**Exercise brief:** Your task is to transcribe all of the data below exactly, omitting the images.

**Data excerpts:**
▬▬▬
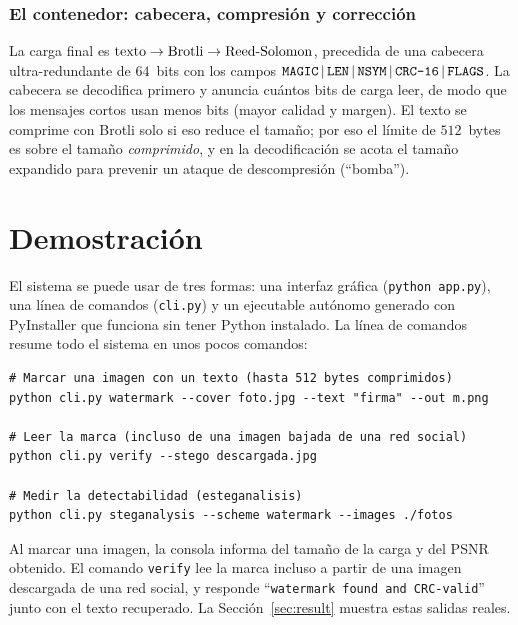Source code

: \documentclass[12pt,a4paper]{article}
\renewcommand{\nobreakdash}{}
\begin{document}
\subsubsection*{El contenedor: cabecera, compresión y corrección}
La carga final es $\text{texto}\to\text{Brotli}\to\text{Reed\text{-}Solomon}$, precedida de
una cabecera ultra\nobreakdash-redundante de $64$~bits con los campos
$\texttt{MAGIC}\,|\,\texttt{LEN}\,|\,\texttt{NSYM}\,|\,\texttt{CRC\text{-}16}\,|\,\texttt{FLAGS}$.
La cabecera se decodifica primero y anuncia cuántos bits de carga leer, de modo que los
mensajes cortos usan menos bits (mayor calidad y margen). El texto se comprime con Brotli
solo si eso reduce el tamaño; por eso el límite de $512$~bytes es sobre el tamaño
\emph{comprimido}, y en la decodificación se acota el tamaño expandido para prevenir un
ataque de descompresión (``bomba'').

\section{Demostración}

El sistema se puede usar de tres formas: una interfaz gráfica (\texttt{python app.py}), una
línea de comandos (\texttt{cli.py}) y un ejecutable autónomo generado con PyInstaller que
funciona sin tener Python instalado. La línea de comandos resume todo el sistema en unos
pocos comandos:

{\footnotesize
\begin{verbatim}
# Marcar una imagen con un texto (hasta 512 bytes comprimidos)
python cli.py watermark --cover foto.jpg --text "firma" --out m.png

# Leer la marca (incluso de una imagen bajada de una red social)
python cli.py verify --stego descargada.jpg

# Medir la detectabilidad (esteganalisis)
python cli.py steganalysis --scheme watermark --images ./fotos
\end{verbatim}
}

Al marcar una imagen, la consola informa del tamaño de la carga y del PSNR obtenido. El
comando \texttt{verify} lee la marca incluso a partir de una imagen descargada de una red
social, y responde ``\texttt{watermark found and CRC-valid}'' junto con el texto recuperado.
La Sección~\ref{sec:result} muestra estas salidas reales.
\end{document}
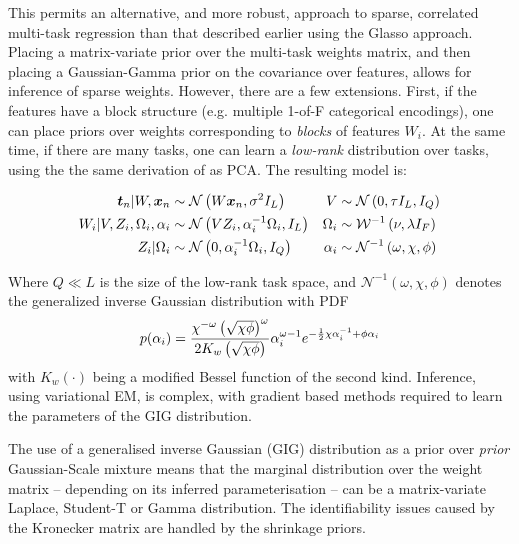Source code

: This permits an alternative, and more robust,  approach to sparse, correlated multi-task regression than that described earlier using the Glasso approach. Placing a matrix-variate prior over the multi-task weights matrix, and then placing a Gaussian-Gamma prior on the covariance over features, allows for inference of sparse weights. However, there are a few extensions. First, if the features have a block structure (e.g. multiple 1-of-F categorical encodings), one can place priors over weights corresponding to \emph{blocks} of features $W_i$. At the same time, if there are many tasks, one can learn a \emph{low-rank} distribution over tasks, using the the same derivation of as PCA. The resulting model\cite{Archambeau2011} is:

\begin{align}
\bm t_n|W,\bm x_n & \sim \mathcal{N} \left( {W\bm x_n}, {\sigma^2 I_L} \right) &
V & \sim \mathcal{N} \left(0, \tau I_L, I_Q\right) \\
W_i | V, Z_i, \Omega_i,\alpha_i & \sim \mathcal{N} \left(VZ_i, \alpha_i^{-1} \Omega_i, I_L\right) &
\Omega_i & \sim \mathcal{W}^{-1}\left(\nu, \lambda I_F \right) \\
Z_i | \Omega_i & \sim \mathcal{N} \left(0, \alpha_i^{-1} \Omega_i, I_Q\right) &
\alpha_i & \sim\mathcal{N}^{-1}\left(\omega, \chi, \phi\right)
\end{align}

Where $Q \ll L$ is the size of the low-rank task space, and $\mathcal{N}^{-1}\left(\omega, \chi, \phi\right)$ denotes the generalized inverse Gaussian distribution with PDF
\begin{align}
p(\alpha_i) = \frac{\chi^{-\omega}\left(\sqrt{\chi \phi}\right)^\omega}{2 K_w \left(\sqrt{\chi \phi}\right)} \alpha_i^{\omega-1} e^{-\frac{1}{2} \chi \alpha_i^{-1} + \phi \alpha_i}
\end{align}
with $K_w(\cdot)$ being a modified Bessel function of the second kind. Inference, using variational EM, is complex, with gradient based methods required to learn the parameters of the GIG distribution.

The use of a generalised inverse Gaussian (GIG) distribution as a prior over \emph{prior} Gaussian-Scale mixture means that the marginal distribution over the weight matrix -- depending on its inferred parameterisation -- can be a matrix-variate Laplace, Student-T or Gamma distribution. The identifiability issues caused by the Kronecker matrix are handled by the shrinkage priors.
▬▬▬
**Your solution:**
Source code

: \documentclass[12pt,a4paper]{article}
\renewcommand{\nobreakdash}{}
\begin{document}
\subsubsection*{El contenedor: cabecera, compresión y corrección}
La carga final es $\text{texto}\to\text{Brotli}\to\text{Reed\text{-}Solomon}$, precedida de
una cabecera ultra\nobreakdash-redundante de $64$~bits con los campos
$\texttt{MAGIC}\,|\,\texttt{LEN}\,|\,\texttt{NSYM}\,|\,\texttt{CRC\text{-}16}\,|\,\texttt{FLAGS}$.
La cabecera se decodifica primero y anuncia cuántos bits de carga leer, de modo que los
mensajes cortos usan menos bits (mayor calidad y margen). El texto se comprime con Brotli
solo si eso reduce el tamaño; por eso el límite de $512$~bytes es sobre el tamaño
\emph{comprimido}, y en la decodificación se acota el tamaño expandido para prevenir un
ataque de descompresión (``bomba'').

\section{Demostración}

El sistema se puede usar de tres formas: una interfaz gráfica (\texttt{python app.py}), una
línea de comandos (\texttt{cli.py}) y un ejecutable autónomo generado con PyInstaller que
funciona sin tener Python instalado. La línea de comandos resume todo el sistema en unos
pocos comandos:

{\footnotesize
\begin{verbatim}
# Marcar una imagen con un texto (hasta 512 bytes comprimidos)
python cli.py watermark --cover foto.jpg --text "firma" --out m.png

# Leer la marca (incluso de una imagen bajada de una red social)
python cli.py verify --stego descargada.jpg

# Medir la detectabilidad (esteganalisis)
python cli.py steganalysis --scheme watermark --images ./fotos
\end{verbatim}
}

Al marcar una imagen, la consola informa del tamaño de la carga y del PSNR obtenido. El
comando \texttt{verify} lee la marca incluso a partir de una imagen descargada de una red
social, y responde ``\texttt{watermark found and CRC-valid}'' junto con el texto recuperado.
La Sección~\ref{sec:result} muestra estas salidas reales.
\end{document}
Source code

: This permits an alternative, and more robust,  approach to sparse, correlated multi-task regression than that described earlier using the Glasso approach. Placing a matrix-variate prior over the multi-task weights matrix, and then placing a Gaussian-Gamma prior on the covariance over features, allows for inference of sparse weights. However, there are a few extensions. First, if the features have a block structure (e.g. multiple 1-of-F categorical encodings), one can place priors over weights corresponding to \emph{blocks} of features $W_i$. At the same time, if there are many tasks, one can learn a \emph{low-rank} distribution over tasks, using the the same derivation of as PCA. The resulting model\cite{Archambeau2011} is:

\begin{align}
\bm t_n|W,\bm x_n & \sim \mathcal{N} \left( {W\bm x_n}, {\sigma^2 I_L} \right) &
V & \sim \mathcal{N} \left(0, \tau I_L, I_Q\right) \\
W_i | V, Z_i, \Omega_i,\alpha_i & \sim \mathcal{N} \left(VZ_i, \alpha_i^{-1} \Omega_i, I_L\right) &
\Omega_i & \sim \mathcal{W}^{-1}\left(\nu, \lambda I_F \right) \\
Z_i | \Omega_i & \sim \mathcal{N} \left(0, \alpha_i^{-1} \Omega_i, I_Q\right) &
\alpha_i & \sim\mathcal{N}^{-1}\left(\omega, \chi, \phi\right)
\end{align}

Where $Q \ll L$ is the size of the low-rank task space, and $\mathcal{N}^{-1}\left(\omega, \chi, \phi\right)$ denotes the generalized inverse Gaussian distribution with PDF
\begin{align}
p(\alpha_i) = \frac{\chi^{-\omega}\left(\sqrt{\chi \phi}\right)^\omega}{2 K_w \left(\sqrt{\chi \phi}\right)} \alpha_i^{\omega-1} e^{-\frac{1}{2} \chi \alpha_i^{-1} + \phi \alpha_i}
\end{align}
with $K_w(\cdot)$ being a modified Bessel function of the second kind. Inference, using variational EM, is complex, with gradient based methods required to learn the parameters of the GIG distribution.

The use of a generalised inverse Gaussian (GIG) distribution as a prior over \emph{prior} Gaussian-Scale mixture means that the marginal distribution over the weight matrix -- depending on its inferred parameterisation -- can be a matrix-variate Laplace, Student-T or Gamma distribution. The identifiability issues caused by the Kronecker matrix are handled by the shrinkage priors.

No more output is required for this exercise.